Necessity of taking pictures by means of an embedded platform is not new. The problem existed for a while as it was (and still is) very resource demanding in spite of tremendous advances in embedded computing last years. The problem is aggravated by the fact that people are getting used to better picture quality as technology evolves so solutions that had reasonable performance and image resolution couple of years ago are not acceptable anymore. It has been always a trade off between picture quality and hardware non-overcomplication. In other words, for cheap and inexpensive 8-bit Arduino-like host controller during last few years there was not that much to choose from: a serial enabled VGA camera module C328 replaced with uCam and LinkSprite. Both have been recently discontinued as they couldn’t offer resolution greater than VGA while having a price tag at around $50. The only alternative to the abovementioned VGA camera modules was an opensource project called Hacrocam. With a single advantage of being opensource Hacrocam had the same set of flows: same low resolution (VGA), only one image sensor type supported and similar price tag (around $40). No wonder that the project couldn’t live long life – and as for today, October 2013, the item is marked as ‘sold out’ at Hacrocam’s site.
Unlike camera modules ArduCam didn’t have much of public attention or appreciation and was silently evolving for a while. It’s first revision used LCD’s RAM as a frame buffer and therefore was limited in resolution even more than the modules. But ArduCam engineers kept working and finally Rev. B and then Rev.C came to existence. Even from a first glance it becomes obvious that this solution is superior in comparison with the abovementioned solutions.

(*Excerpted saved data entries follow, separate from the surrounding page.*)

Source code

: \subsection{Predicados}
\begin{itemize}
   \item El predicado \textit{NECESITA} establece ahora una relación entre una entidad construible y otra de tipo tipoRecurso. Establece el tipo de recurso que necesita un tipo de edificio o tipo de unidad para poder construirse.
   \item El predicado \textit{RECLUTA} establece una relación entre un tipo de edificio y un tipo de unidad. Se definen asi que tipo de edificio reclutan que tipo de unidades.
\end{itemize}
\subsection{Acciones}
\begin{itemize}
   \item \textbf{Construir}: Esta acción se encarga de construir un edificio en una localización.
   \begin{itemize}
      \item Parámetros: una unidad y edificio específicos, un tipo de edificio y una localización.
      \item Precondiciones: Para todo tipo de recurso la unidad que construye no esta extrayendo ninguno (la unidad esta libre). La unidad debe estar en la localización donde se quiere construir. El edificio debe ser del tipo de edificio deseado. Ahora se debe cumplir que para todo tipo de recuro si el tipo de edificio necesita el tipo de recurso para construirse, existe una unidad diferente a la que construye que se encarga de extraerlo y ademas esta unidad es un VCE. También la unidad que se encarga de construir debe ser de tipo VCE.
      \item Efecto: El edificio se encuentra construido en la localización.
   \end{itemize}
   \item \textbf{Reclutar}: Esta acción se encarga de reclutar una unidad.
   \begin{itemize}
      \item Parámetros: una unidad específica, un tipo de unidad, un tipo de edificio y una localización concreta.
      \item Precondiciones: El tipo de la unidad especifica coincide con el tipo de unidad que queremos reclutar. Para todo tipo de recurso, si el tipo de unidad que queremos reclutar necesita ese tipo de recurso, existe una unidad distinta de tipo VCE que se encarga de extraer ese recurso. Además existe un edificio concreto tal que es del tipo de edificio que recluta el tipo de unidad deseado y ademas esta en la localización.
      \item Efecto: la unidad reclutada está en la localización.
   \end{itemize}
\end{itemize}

ArduCam Rev.C didn’t use any particular image sensor, instead, it supported concept of interchangeable sensors and at that time was capable of working with sensors up to 5MP. The quality of pictures and resolution was much better when comparing with products from the same ‘lightweight’ class. The Arducam board was controlled by I2C interface making it simple and easy to use. However, despite all reassurances from Arducam developers, it is NOT opensource project and it can’t be. The source code for FPGA chip is kept private and as for the design files, only Rev. B schematics is available, nothing for Rev. C and nothing for PCB design. This puts this project in the same category with countless proprietary things, as simple as that. All our questions to developers as to why this project is considered as ‘open hardware’ when there is no public access to design files – all these questions have been just silently ignored.
Nevertheless, let’s have a look at the Arducam board and do a test driver. As it turned out, the board didn’t quite mate with Arduino Mega that has been in our lab – it was a bit old and didn’t have I2C pins at right location. We did a workaround as it is shown on the picture below.
Arducam Rev. C and Arduino Mega
The final assembly looks bulky and it is not possible for a sensor to revolve or tilt unless the whole assembly is repositioned. And even being so bulky, the solution still lacks transport module of some kind to be able to upload data wirelessly to a server not to mention that it would be a big question on how to connect such a module as there is no convenient USB host interface or similar available.
Arducam Rev. C assembled
Arducam Rev. C assembled Rear View
A typical picture taken in daylight conditions without tripod is given below. The picture is a bit blurry but still reasonably good for a custom made camera with fixed lens and iris.
ArduCam 3MP Sensor Test
However, the picture is visibly noisy in dark regions and it has a little bit of fish eye distortion. On the other hand, the the size is only 107 Kbytes which is pretty good as it is easy to handle by basic embedded systems like Arduino.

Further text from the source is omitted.